If we assume that this brief excerpt accurately conveys Arendt's view, then it would seem that Arendt conceives of the rise of a dictatorship or totalitarian state as a problem of lack of information: "that the people are not informed." I reject this as an explanation, for at least two reasons. First -- and here, we are the beneficiaries of research into Nazi Germany performed after Arendt's death -- we now know that the inhabitants of the Third Reich were remarkably well-informed about what the Nazis were doing, and why. This was true from the beginning, and continued through all the critical stages of the Nazis' consolidation of power. For many details about this subject, please see this essay of mine from 2012. Gellately's book (Backing Hitler: Consent and Coercion in Nazi Germany) is a treasure trove of information, and it should scare you to death. Second, there is this formulation in the NYT review:
A lying government pursuing shifting goals has to ceaselessly rewrite its own history, leaving people not only dispossessed of their ability to act, “but also of their capacity to think and to judge,” she declared.

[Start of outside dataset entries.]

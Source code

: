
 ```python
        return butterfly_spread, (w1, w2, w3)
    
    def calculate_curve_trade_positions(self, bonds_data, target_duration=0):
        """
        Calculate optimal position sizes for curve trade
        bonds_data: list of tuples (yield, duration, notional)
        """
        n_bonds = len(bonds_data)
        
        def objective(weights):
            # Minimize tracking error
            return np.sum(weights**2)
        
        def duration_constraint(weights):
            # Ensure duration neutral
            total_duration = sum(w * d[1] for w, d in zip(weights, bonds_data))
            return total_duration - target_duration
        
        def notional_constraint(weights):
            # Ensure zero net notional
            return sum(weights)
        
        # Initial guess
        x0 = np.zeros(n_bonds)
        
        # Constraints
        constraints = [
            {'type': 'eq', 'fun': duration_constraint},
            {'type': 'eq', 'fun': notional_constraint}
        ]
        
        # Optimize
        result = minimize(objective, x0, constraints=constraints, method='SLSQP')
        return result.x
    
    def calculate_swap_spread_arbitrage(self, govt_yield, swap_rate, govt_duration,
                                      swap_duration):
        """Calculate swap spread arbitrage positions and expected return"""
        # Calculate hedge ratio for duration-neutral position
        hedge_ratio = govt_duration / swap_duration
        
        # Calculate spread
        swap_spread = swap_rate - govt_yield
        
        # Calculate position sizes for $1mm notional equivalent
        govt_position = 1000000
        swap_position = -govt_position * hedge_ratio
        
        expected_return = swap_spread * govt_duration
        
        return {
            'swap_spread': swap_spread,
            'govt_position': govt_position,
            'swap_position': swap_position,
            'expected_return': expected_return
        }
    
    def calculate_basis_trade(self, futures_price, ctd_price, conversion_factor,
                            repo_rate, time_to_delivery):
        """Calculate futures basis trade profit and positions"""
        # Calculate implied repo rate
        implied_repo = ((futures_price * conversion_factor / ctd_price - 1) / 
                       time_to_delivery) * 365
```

I admit that I'm very puzzled that Arendt should say this, which makes me extremely curious to read this new book. (Since I have no funds to buy it myself at the moment, I would suggest that someone might purchase it as a gift. In the past, though, I've sometimes ended up with two or three copies of something when I did that. I only need one! It's safer for me to buy it myself, assuming I have enough from donations once more basic needs are addressed.) When people are confronted with a "lying government pursuing shifting goals" and "ceaselessly rewrit[ing] its own history," they are not dispossessed "of their capacity to think and to judge." One makes a judgment about that fact. We are dispossessed of our capacity to think and to judge only when we are dead (or at least brain dead), and not a moment before. And surely, we are not unfamiliar ourselves in our own time with a "lying government pursuing shifting goals," etc., are we? Indeed, that was one of my central points in that essay from 2012. And despite the incessant lying, and despite the fact that we live in an era when all news (excepting a few genuinely alternative, radical sites) is "fake news," we still have more than sufficient information to make numerous judgments, none of them good.

I have a lot more to say on this, but it should wait until I have the book in hand and can give this thorny subject the time and attention it requires. One of the key issues is, not to sound grandiose about it, how one conceives of evil. It now seems to me that Arendt and I come down in very different places on this question.

For now, thank you, thank you, and thank you once again, for your patience and understanding, and for your immense kindness. Sasha is sleeping at my feet as I write this. She raised her head for a moment, and mewed her thanks as well. This is actually a fact. I would never lie about the divinity that graces my life with her beloved presence.